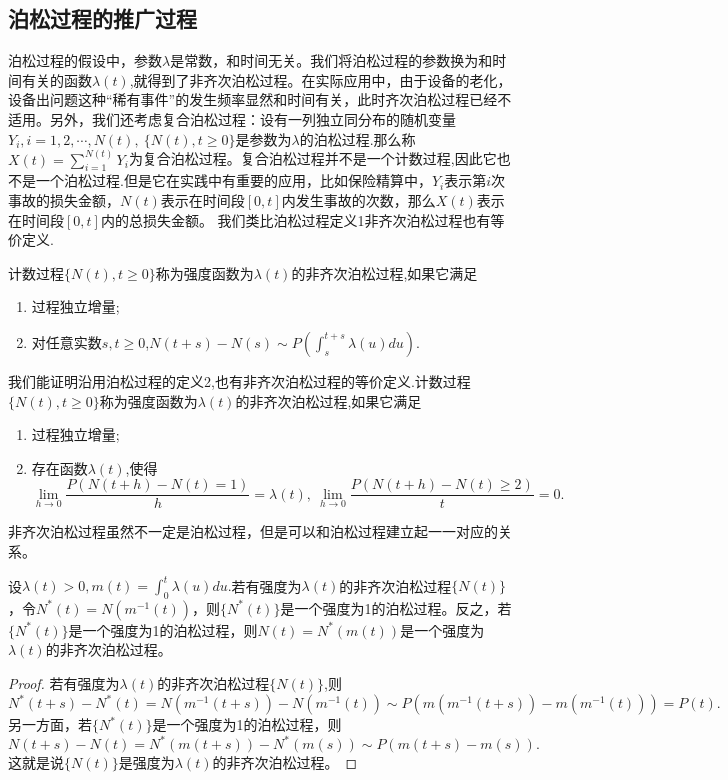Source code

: \documentclass[lang=cn,10pt]{elegantbook}
\begin{document}
	\subsection{泊松过程的推广过程}
	泊松过程的假设中，参数\(\lambda\)是常数，和时间无关。我们将泊松过程的参数换为和时间有关的函数\(\lambda(t)\),就得到了非齐次泊松过程。在实际应用中，由于设备的老化，设备出问题这种“稀有事件”的发生频率显然和时间有关，此时齐次泊松过程已经不适用。另外，我们还考虑复合泊松过程：设有一列独立同分布的随机变量\(Y_i,i=1,2,\cdots,N(t),\ \{N(t),t\ge 0\}\)是参数为\(\lambda\)的泊松过程.那么称\(X(t)=\sum_{i=1}^{N(t)}Y_i\)为复合泊松过程。复合泊松过程并不是一个计数过程,因此它也不是一个泊松过程.但是它在实践中有重要的应用，比如保险精算中，\(Y_i\)表示第\(i\)次事故的损失金额，\(N(t)\)表示在时间段\([0,t]\)内发生事故的次数，那么\(X(t)\)表示在时间段\([0,t]\)内的总损失金额。
	我们类比泊松过程定义1非齐次泊松过程也有等价定义.
	\begin{definition}[非齐次泊松过程1]
		计数过程\(\{N(t),t\ge0\}\)称为强度函数为\(\lambda(t)\)的非齐次泊松过程,如果它满足
		\begin{enumerate}
			\item 过程独立增量;
			\item 对任意实数\(s,t\ge 0\),\(N(t+s)-N(s)\sim P\left(\int_{s}^{t+s}\lambda(u)du\right)\).
		\end{enumerate}
	\end{definition}

	\begin{definition}[非齐次泊松过程2]
		我们能证明沿用泊松过程的定义2,也有非齐次泊松过程的等价定义.计数过程\(\{N(t),t\ge0\}\)称为强度函数为\(\lambda(t)\)的非齐次泊松过程,如果它满足
		\begin{enumerate}
			\item 过程独立增量;
			\item 存在函数\(\lambda(t)\),使得
			\[\lim_{h\to 0}\frac{P(N(t+h)-N(t)=1)}{h}=\lambda(t),\ \lim_{h\to 0}\frac{P(N(t+h)-N(t)\ge 2)}{t}=0.\]
		\end{enumerate}
	\end{definition}
	非齐次泊松过程虽然不一定是泊松过程，但是可以和泊松过程建立起一一对应的关系。
	\begin{theorem}
		设\(\lambda(t)>0,m(t)=\int_0^t\lambda(u)du.\)若有强度为\(\lambda(t)\)的非齐次泊松过程\(\{N(t)\}\)，令\(N^*(t)=N(m^{-1}(t))\)，则\(\{N^*(t)\}\)是一个强度为1的泊松过程。反之，若\(\{N^*(t)\}\)是一个强度为1的泊松过程，则\(N(t)=N^*(m(t))\)是一个强度为\(\lambda(t)\)的非齐次泊松过程。
	\end{theorem}
	\begin{proof}
		若有强度为\(\lambda(t)\)的非齐次泊松过程\(\{N(t)\}\),则
		\[N^*(t+s)-N^*(t)=N(m^{-1}(t+s))-N(m^{-1}(t))\sim P(m(m^{-1}(t+s))-m(m^{-1}(t)))=P(t).\]
		另一方面，若\(\{N^*(t)\}\)是一个强度为1的泊松过程，则
		\[N(t+s)-N(t)=N^*(m(t+s))-N^*(m(s))\sim P(m(t+s)-m(s)).\]
		这就是说\(\{N(t)\}\)是强度为\(\lambda(t)\)的非齐次泊松过程。
	\end{proof}
\end{document}
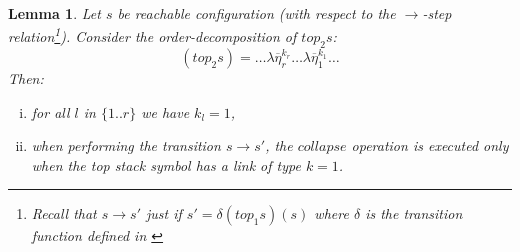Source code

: \documentclass{article}
\newtheorem{lemma}{Lemma}[section]
\theoremstyle{remark}
\theoremstyle{definition}
\begin{document}
\begin{lemma}
Let $s$ be reachable configuration (with respect to the $\rightarrow$-step relation\footnote{Recall that $s\rightarrow s'$ just if $s' = \delta(top_1 s)(s)$ where $\delta$ is the transition function defined in \cite[Figure 2]{hague-sto07}}). Consider the order-decomposition of $top_2 s$:
$$ (top_2 s) = \ldots \lambda \overline{\eta}_r^{k_r}   
\ldots  \lambda \overline{\eta}_1^{k_1}  \ldots $$
Then:
\begin{enumerate}[i.]
\item for all $l$ in $\{ 1..r \}$ we have $k_l = 1$,
\item when performing the transition $s \rightarrow s'$, the $collapse$ operation is executed only when the top stack symbol has a link of type $k=1$.
\end{enumerate}
\end{lemma}
\end{document}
########
__Problem statement__. Copy out the whole listing word for word, except for any picture it includes.

__Written response__.
Source code

: \documentclass[lang=cn,10pt]{elegantbook}
\begin{document}
	\subsection{泊松过程的推广过程}
	泊松过程的假设中，参数\(\lambda\)是常数，和时间无关。我们将泊松过程的参数换为和时间有关的函数\(\lambda(t)\),就得到了非齐次泊松过程。在实际应用中，由于设备的老化，设备出问题这种“稀有事件”的发生频率显然和时间有关，此时齐次泊松过程已经不适用。另外，我们还考虑复合泊松过程：设有一列独立同分布的随机变量\(Y_i,i=1,2,\cdots,N(t),\ \{N(t),t\ge 0\}\)是参数为\(\lambda\)的泊松过程.那么称\(X(t)=\sum_{i=1}^{N(t)}Y_i\)为复合泊松过程。复合泊松过程并不是一个计数过程,因此它也不是一个泊松过程.但是它在实践中有重要的应用，比如保险精算中，\(Y_i\)表示第\(i\)次事故的损失金额，\(N(t)\)表示在时间段\([0,t]\)内发生事故的次数，那么\(X(t)\)表示在时间段\([0,t]\)内的总损失金额。
	我们类比泊松过程定义1非齐次泊松过程也有等价定义.
	\begin{definition}[非齐次泊松过程1]
		计数过程\(\{N(t),t\ge0\}\)称为强度函数为\(\lambda(t)\)的非齐次泊松过程,如果它满足
		\begin{enumerate}
			\item 过程独立增量;
			\item 对任意实数\(s,t\ge 0\),\(N(t+s)-N(s)\sim P\left(\int_{s}^{t+s}\lambda(u)du\right)\).
		\end{enumerate}
	\end{definition}

	\begin{definition}[非齐次泊松过程2]
		我们能证明沿用泊松过程的定义2,也有非齐次泊松过程的等价定义.计数过程\(\{N(t),t\ge0\}\)称为强度函数为\(\lambda(t)\)的非齐次泊松过程,如果它满足
		\begin{enumerate}
			\item 过程独立增量;
			\item 存在函数\(\lambda(t)\),使得
			\[\lim_{h\to 0}\frac{P(N(t+h)-N(t)=1)}{h}=\lambda(t),\ \lim_{h\to 0}\frac{P(N(t+h)-N(t)\ge 2)}{t}=0.\]
		\end{enumerate}
	\end{definition}
	非齐次泊松过程虽然不一定是泊松过程，但是可以和泊松过程建立起一一对应的关系。
	\begin{theorem}
		设\(\lambda(t)>0,m(t)=\int_0^t\lambda(u)du.\)若有强度为\(\lambda(t)\)的非齐次泊松过程\(\{N(t)\}\)，令\(N^*(t)=N(m^{-1}(t))\)，则\(\{N^*(t)\}\)是一个强度为1的泊松过程。反之，若\(\{N^*(t)\}\)是一个强度为1的泊松过程，则\(N(t)=N^*(m(t))\)是一个强度为\(\lambda(t)\)的非齐次泊松过程。
	\end{theorem}
	\begin{proof}
		若有强度为\(\lambda(t)\)的非齐次泊松过程\(\{N(t)\}\),则
		\[N^*(t+s)-N^*(t)=N(m^{-1}(t+s))-N(m^{-1}(t))\sim P(m(m^{-1}(t+s))-m(m^{-1}(t)))=P(t).\]
		另一方面，若\(\{N^*(t)\}\)是一个强度为1的泊松过程，则
		\[N(t+s)-N(t)=N^*(m(t+s))-N^*(m(s))\sim P(m(t+s)-m(s)).\]
		这就是说\(\{N(t)\}\)是强度为\(\lambda(t)\)的非齐次泊松过程。
	\end{proof}
\end{document}
Source code

: \documentclass{article}
\newtheorem{lemma}{Lemma}[section]
\theoremstyle{remark}
\theoremstyle{definition}
\begin{document}
\begin{lemma}
Let $s$ be reachable configuration (with respect to the $\rightarrow$-step relation\footnote{Recall that $s\rightarrow s'$ just if $s' = \delta(top_1 s)(s)$ where $\delta$ is the transition function defined in \cite[Figure 2]{hague-sto07}}). Consider the order-decomposition of $top_2 s$:
$$ (top_2 s) = \ldots \lambda \overline{\eta}_r^{k_r}   
\ldots  \lambda \overline{\eta}_1^{k_1}  \ldots $$
Then:
\begin{enumerate}[i.]
\item for all $l$ in $\{ 1..r \}$ we have $k_l = 1$,
\item when performing the transition $s \rightarrow s'$, the $collapse$ operation is executed only when the top stack symbol has a link of type $k=1$.
\end{enumerate}
\end{lemma}
\end{document}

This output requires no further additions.